The name Matwaala evokes bonding and bonhomie, fun and funk, creative adventure and freedom, artistic assertiveness and non-conformity. A Hindi/Urdu word, it was the name of a radical literary magazine edited by the poet Nirala from Kolkata a century ago. Matwaala is used for someone who is drunk, but the word is used more often in a transferred sense, for someone who is a free spirit.

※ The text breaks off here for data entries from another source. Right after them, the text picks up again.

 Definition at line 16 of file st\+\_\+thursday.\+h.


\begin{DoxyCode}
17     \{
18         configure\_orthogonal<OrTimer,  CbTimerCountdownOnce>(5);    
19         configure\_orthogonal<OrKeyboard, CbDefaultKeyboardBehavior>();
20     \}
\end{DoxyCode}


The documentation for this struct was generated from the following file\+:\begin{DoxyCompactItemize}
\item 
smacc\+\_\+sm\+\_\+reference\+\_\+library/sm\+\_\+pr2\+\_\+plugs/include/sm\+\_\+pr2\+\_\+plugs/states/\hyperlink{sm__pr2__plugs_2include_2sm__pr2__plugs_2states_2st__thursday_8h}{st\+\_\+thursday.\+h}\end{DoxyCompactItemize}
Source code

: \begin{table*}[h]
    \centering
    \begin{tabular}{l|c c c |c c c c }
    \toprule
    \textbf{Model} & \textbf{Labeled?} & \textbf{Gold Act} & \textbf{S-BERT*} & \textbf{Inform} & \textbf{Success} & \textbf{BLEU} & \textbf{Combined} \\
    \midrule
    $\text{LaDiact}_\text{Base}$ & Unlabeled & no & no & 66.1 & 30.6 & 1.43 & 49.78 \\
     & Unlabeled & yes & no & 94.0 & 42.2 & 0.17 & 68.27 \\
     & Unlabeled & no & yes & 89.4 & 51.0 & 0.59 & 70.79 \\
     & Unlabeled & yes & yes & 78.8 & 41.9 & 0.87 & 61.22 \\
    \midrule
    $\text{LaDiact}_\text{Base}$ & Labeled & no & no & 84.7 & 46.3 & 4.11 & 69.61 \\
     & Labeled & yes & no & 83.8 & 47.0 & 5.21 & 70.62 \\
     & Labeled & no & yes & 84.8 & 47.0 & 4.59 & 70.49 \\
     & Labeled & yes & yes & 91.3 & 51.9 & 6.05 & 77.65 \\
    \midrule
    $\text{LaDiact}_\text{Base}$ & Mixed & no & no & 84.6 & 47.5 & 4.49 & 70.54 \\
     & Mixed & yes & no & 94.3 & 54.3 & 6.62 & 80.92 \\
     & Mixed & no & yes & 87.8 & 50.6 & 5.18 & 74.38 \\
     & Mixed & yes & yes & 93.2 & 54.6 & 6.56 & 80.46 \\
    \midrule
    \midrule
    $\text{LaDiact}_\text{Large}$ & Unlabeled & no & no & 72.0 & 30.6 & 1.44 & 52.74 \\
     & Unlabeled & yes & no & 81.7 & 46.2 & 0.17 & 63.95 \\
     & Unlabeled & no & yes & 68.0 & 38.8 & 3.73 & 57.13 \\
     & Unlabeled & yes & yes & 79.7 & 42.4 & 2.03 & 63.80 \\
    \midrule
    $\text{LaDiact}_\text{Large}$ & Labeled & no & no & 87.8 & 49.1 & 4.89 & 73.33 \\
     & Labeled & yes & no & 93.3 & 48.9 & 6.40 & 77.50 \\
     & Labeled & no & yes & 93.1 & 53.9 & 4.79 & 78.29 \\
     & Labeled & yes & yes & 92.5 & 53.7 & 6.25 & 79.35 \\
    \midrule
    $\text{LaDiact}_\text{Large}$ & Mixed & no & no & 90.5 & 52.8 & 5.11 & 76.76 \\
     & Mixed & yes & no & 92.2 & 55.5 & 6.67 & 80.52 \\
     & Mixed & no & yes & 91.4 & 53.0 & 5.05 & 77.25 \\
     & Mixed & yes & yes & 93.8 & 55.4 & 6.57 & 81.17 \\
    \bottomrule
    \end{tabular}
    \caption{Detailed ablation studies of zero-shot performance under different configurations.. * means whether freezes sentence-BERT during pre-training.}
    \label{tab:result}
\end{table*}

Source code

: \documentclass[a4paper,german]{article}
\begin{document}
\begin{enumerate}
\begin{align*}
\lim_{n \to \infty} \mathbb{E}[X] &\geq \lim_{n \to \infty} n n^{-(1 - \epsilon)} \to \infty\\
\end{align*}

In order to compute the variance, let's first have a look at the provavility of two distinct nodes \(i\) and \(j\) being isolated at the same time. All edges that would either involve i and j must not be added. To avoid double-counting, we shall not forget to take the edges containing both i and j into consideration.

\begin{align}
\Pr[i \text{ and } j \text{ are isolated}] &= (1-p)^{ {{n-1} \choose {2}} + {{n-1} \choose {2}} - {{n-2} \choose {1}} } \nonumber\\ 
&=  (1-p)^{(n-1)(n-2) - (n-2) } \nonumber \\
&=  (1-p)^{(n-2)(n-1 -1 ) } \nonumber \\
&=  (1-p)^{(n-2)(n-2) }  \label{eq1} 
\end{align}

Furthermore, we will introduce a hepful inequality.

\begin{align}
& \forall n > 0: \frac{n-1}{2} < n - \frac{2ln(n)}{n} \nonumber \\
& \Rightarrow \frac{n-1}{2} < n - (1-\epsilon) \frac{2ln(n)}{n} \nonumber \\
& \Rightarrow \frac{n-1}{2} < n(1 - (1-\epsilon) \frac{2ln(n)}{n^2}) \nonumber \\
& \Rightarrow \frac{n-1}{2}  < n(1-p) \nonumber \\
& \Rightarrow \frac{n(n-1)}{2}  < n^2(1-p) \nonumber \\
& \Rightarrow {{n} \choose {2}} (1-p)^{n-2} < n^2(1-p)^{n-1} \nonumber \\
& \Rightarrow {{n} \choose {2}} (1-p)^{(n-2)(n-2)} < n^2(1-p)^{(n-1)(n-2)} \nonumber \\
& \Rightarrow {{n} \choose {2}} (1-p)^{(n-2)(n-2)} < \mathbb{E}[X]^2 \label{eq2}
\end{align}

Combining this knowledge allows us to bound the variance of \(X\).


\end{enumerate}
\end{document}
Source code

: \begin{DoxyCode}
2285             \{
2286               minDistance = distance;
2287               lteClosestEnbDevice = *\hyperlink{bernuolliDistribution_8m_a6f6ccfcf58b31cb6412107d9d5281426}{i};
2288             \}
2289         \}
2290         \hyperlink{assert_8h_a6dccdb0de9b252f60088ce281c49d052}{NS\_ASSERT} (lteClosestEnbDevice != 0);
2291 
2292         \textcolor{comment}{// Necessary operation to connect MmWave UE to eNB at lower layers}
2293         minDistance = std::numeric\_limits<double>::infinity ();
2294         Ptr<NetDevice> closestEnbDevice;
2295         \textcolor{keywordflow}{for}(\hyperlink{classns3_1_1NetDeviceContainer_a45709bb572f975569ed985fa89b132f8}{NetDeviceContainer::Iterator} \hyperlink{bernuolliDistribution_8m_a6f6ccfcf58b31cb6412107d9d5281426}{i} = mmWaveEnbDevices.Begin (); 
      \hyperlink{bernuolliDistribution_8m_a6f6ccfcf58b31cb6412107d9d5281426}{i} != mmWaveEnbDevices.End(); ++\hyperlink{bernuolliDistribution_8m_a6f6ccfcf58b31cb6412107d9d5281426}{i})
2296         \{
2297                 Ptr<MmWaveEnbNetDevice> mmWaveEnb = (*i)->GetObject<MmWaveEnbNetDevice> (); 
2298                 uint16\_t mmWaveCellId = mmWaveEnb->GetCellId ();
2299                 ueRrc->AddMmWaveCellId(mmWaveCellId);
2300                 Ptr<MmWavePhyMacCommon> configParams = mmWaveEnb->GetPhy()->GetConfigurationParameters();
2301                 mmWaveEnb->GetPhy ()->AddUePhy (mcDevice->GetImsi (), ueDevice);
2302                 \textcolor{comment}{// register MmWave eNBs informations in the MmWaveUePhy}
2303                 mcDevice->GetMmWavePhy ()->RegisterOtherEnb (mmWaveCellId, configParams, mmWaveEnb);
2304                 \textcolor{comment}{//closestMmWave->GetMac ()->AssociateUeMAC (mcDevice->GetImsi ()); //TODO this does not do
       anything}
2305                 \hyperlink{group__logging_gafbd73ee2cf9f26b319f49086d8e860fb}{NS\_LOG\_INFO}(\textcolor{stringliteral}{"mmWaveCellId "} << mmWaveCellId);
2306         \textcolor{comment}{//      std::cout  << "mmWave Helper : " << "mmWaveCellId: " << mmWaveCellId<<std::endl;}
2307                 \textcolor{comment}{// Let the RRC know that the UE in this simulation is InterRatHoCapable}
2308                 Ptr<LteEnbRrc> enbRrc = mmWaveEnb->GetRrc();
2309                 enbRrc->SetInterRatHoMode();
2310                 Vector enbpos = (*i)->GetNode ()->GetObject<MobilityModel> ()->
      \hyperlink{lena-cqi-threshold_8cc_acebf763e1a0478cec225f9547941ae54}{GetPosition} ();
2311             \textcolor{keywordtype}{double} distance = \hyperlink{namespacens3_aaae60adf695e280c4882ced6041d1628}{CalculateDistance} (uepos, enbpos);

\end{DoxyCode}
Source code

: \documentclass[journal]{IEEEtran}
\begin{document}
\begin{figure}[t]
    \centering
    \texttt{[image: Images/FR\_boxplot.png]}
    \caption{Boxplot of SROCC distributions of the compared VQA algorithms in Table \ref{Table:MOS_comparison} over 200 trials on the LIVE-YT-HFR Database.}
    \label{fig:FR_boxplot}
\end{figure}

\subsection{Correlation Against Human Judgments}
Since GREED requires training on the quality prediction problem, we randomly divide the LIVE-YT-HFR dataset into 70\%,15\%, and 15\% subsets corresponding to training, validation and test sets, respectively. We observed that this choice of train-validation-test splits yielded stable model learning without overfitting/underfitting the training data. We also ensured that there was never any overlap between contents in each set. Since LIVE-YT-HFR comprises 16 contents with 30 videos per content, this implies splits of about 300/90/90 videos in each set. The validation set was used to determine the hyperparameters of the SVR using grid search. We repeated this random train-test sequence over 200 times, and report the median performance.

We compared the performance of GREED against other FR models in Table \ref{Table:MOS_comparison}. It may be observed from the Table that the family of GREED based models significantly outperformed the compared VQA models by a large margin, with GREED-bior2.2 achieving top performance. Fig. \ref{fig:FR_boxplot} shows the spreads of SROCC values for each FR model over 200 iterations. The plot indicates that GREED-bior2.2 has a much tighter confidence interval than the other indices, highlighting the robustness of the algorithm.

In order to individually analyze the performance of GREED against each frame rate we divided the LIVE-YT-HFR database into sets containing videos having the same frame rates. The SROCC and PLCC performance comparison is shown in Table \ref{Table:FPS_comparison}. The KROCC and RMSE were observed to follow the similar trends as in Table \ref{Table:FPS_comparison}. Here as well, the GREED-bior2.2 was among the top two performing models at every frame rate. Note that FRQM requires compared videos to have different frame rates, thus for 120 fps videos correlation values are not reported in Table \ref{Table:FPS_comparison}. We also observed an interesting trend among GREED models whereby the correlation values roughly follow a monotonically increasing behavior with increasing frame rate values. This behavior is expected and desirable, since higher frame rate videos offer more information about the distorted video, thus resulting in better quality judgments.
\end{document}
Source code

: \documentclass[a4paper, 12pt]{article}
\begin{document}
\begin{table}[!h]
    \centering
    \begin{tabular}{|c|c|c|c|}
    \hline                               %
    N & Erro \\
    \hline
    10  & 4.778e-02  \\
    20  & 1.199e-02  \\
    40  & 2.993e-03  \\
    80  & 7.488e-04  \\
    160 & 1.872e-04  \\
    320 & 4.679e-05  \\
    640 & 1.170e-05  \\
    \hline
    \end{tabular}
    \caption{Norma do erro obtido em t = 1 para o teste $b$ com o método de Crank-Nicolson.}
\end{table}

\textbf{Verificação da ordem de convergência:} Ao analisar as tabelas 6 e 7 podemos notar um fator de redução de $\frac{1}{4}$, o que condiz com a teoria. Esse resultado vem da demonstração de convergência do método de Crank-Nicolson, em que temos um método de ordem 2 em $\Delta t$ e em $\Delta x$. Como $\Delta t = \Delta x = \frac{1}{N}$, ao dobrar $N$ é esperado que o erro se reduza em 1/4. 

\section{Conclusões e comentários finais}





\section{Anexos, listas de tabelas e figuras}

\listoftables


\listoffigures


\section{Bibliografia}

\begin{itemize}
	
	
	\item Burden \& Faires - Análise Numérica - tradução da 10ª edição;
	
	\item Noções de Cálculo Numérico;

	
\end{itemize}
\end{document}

Concerned about the visibility of South Asian poets in the American poetry scene, university reading series, and representation in anthologies and syllabi, we were inspired to initiate a collective. Though the core mission may be perceived as idealistic or even somber, Matwaala, materialized in a weirdly magical way in Austin. The idea of a poetry festival emerged after an editorial project we co-edited for www.museindia.com. The issue focused on a project involving Diaspora artists and poets that generated the idea for sustained collaboration and initiatives. A festival was its magnification, and appeared, erected on a shoestring budget propelled by enthusiasm and faith in 2015. The first festival/collective drew to its fold a group of poets, Saleem Peeradina, Pramila Venkateswaran, Ravi Shankar, Sasha Parmasad and Varshs Saraiya Shah. Joie de vivre, friendship and a sense of community have become the hallmark of the festival that seeks to establish a paradigm based not on hierarchies but on solidarity, offering readings by established and emerging poets, youth forums, papers and panel discussions.
In 2019 Matwaala launched its website, branding, and e-anthology, hosted readings in NYU, Hunter College and NCC. It received sponsorship from Poets & Writers and hosted South Asian diaspora poets from the UK.